All of lore.kernel.org
 help / color / mirror / Atom feed
From: He Ying <heying24@huawei.com>
To: Marc Zyngier <maz@kernel.org>
Cc: <catalin.marinas@arm.com>, <will@kernel.org>,
	<mark.rutland@arm.com>, <marcan@marcan.st>, <joey.gouly@arm.com>,
	<pcc@google.com>, <linux-arm-kernel@lists.infradead.org>,
	<linux-kernel@vger.kernel.org>
Subject: Re: [PATCH] arm64: Make CONFIG_ARM64_PSEUDO_NMI macro wrap all the pseudo-NMI code
Date: Mon, 10 Jan 2022 11:20:39 +0800	[thread overview]
Message-ID: <a010e8dd-428b-c295-b2db-020d8cc698c5@huawei.com> (raw)
In-Reply-To: <87pmp2tmpg.wl-maz@kernel.org>

Hi Marc,

I'm just back from the weekend and sorry for the delayed reply.
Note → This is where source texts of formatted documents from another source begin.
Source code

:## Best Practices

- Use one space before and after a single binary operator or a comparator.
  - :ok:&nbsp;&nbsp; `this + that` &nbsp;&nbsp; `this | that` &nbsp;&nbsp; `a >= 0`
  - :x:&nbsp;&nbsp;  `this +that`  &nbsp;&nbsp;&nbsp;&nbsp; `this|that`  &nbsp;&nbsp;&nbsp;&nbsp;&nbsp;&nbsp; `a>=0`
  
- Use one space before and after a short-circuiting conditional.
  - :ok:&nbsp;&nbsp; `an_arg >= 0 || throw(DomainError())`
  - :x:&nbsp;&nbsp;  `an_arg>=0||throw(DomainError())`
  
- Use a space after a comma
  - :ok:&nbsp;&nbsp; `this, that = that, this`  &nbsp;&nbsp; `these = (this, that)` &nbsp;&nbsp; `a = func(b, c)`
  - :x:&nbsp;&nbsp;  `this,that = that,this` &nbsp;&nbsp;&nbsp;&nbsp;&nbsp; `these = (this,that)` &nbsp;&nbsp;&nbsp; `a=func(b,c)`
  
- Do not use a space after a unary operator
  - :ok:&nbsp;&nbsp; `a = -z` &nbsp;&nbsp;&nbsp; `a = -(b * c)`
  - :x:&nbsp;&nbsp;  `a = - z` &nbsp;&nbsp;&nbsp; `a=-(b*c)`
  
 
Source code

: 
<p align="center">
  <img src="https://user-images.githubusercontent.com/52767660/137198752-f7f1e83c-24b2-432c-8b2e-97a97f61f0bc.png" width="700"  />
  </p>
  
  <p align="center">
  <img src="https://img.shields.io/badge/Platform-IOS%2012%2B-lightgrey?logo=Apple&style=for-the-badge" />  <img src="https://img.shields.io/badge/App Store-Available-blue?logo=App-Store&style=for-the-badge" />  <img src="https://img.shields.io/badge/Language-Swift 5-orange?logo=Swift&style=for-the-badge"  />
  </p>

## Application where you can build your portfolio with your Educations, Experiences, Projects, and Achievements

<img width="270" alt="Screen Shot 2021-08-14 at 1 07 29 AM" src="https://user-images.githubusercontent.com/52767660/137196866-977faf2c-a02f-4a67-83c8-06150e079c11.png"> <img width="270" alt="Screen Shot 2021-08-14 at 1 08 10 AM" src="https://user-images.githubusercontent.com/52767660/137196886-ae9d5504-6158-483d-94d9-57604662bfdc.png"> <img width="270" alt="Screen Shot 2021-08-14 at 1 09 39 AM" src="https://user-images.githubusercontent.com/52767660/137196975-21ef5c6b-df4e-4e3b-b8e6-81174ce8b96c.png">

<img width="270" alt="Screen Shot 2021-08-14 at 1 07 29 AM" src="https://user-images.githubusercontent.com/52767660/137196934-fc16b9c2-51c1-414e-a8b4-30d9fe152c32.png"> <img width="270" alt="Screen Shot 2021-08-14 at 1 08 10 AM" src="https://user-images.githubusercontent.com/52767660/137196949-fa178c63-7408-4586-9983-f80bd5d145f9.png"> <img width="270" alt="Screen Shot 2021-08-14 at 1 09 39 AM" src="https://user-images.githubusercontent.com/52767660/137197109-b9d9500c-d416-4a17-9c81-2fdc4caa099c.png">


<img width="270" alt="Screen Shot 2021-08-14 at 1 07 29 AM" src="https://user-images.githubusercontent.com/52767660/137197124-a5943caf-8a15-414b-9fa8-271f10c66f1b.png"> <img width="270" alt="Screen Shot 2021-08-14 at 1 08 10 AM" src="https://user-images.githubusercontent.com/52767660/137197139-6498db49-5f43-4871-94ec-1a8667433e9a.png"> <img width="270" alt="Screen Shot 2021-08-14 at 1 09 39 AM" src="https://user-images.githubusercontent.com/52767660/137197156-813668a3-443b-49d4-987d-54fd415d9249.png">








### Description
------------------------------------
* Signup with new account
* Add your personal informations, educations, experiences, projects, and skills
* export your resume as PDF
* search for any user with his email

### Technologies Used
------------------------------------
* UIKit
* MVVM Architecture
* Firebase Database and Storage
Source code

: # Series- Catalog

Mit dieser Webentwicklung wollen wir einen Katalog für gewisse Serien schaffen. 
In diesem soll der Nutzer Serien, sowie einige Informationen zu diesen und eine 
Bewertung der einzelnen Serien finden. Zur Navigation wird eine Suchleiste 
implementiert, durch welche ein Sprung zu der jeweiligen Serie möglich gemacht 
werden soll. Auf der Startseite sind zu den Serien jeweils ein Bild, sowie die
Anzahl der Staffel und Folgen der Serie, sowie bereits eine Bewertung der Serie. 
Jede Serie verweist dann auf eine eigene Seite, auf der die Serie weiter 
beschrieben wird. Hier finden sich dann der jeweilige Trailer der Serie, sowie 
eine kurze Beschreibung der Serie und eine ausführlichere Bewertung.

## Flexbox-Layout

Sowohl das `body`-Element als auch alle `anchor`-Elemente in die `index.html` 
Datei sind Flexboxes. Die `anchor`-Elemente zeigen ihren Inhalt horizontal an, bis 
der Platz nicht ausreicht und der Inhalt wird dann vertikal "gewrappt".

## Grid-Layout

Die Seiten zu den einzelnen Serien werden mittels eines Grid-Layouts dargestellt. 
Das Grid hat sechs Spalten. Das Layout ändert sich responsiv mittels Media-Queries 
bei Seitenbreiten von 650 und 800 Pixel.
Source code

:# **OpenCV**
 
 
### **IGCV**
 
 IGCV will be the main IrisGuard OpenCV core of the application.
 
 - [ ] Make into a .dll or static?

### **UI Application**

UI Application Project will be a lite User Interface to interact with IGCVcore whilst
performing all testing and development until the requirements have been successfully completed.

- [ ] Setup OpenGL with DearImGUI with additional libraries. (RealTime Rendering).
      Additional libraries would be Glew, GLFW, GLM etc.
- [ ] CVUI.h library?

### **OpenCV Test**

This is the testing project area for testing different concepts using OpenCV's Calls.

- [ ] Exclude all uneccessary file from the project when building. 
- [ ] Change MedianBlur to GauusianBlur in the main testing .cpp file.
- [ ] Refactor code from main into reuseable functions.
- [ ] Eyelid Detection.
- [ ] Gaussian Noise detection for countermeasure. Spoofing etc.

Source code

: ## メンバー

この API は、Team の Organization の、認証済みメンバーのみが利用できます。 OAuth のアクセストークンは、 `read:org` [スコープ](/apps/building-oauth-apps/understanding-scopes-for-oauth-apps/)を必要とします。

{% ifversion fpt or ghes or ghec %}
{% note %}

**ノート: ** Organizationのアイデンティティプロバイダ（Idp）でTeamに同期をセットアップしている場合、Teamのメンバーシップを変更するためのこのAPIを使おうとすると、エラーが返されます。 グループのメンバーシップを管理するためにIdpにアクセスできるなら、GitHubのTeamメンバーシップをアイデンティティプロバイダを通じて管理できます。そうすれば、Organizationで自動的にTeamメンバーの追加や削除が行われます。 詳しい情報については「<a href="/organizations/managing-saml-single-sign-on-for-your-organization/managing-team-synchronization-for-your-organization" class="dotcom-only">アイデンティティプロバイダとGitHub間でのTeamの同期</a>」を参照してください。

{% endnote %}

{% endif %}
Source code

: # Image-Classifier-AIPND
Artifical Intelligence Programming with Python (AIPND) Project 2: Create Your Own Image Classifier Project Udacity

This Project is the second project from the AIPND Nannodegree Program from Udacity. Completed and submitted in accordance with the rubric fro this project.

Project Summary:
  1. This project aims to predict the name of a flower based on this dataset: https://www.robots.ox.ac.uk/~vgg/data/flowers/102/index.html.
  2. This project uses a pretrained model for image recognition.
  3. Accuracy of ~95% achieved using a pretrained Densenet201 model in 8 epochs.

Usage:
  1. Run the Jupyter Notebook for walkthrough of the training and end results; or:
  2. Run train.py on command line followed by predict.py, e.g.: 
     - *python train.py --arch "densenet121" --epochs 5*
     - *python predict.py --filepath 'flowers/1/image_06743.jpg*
在 2022/1/8 20:51, Marc Zyngier 写道:
> On Fri, 07 Jan 2022 08:55:36 +0000,
> He Ying <heying24@huawei.com> wrote:
>> Our product has been updating its kernel from 4.4 to 5.10 recently and
>> found a performance issue. We do a bussiness test called ARP test, which
>> tests the latency for a ping-pong packets traffic with a certain payload.
>> The result is as following.
>>
>>   - 4.4 kernel: avg = ~20s
>>   - 5.10 kernel (CONFIG_ARM64_PSEUDO_NMI is not set): avg = ~40s
>>
>> I have been just learning arm64 pseudo-NMI code and have a question,
>> why is the related code not wrapped by CONFIG_ARM64_PSEUDO_NMI?
>> I wonder if this brings some performance regression.
>>
>> First, I make this patch and then do the test again. Here's the result.
>>
>>   - 5.10 kernel with this patch not applied: avg = ~40s
>>   - 5.10 kernel with this patch applied: avg = ~23s
>>
>> Amazing! Note that all kernel is built with CONFIG_ARM64_PSEUDO_NMI not
>> set. It seems the pseudo-NMI feature actually brings some overhead to
>> performance event if CONFIG_ARM64_PSEUDO_NMI is not set.
>>
>> Furthermore, I find the feature also brings some overhead to vmlinux size.
>> I build 5.10 kernel with this patch applied or not while
>> CONFIG_ARM64_PSEUDO_NMI is not set.
>>
>>   - 5.10 kernel with this patch not applied: vmlinux size is 384060600 Bytes.
>>   - 5.10 kernel with this patch applied: vmlinux size is 383842936 Bytes.
>>
>> That means arm64 pseudo-NMI feature may bring ~200KB overhead to
>> vmlinux size.
>>
>> Above all, arm64 pseudo-NMI feature brings some overhead to vmlinux size
>> and performance even if config is not set. To avoid it, add macro control
>> all around the related code.
> This obviously attracted my attention, and I took this patch for a
> ride on 5.16-rc8 on a machine that doesn't support GICv3 NMIs to make
> sure that any extra code would only result in pure overhead.
>
> There was no measurable difference with this patch applied or not,
> with CONFIG_ARM64_PSEUDO_NMI selected or not for the workloads I tried
> (I/O heavy virtual machines, hackbench).
Our test is some kind of network test.
>
> Mark already asked a number of questions (test case, implementation,
> test on a modern kernel). Please provide as many detail as you
> possibly can, because such a regression really isn't expected, and
> doesn't show up on the systems I have at hand. Some profiling numbers
> could also be interesting, in case this is a result of a particular
> resource being thrashed (TLB, cache...).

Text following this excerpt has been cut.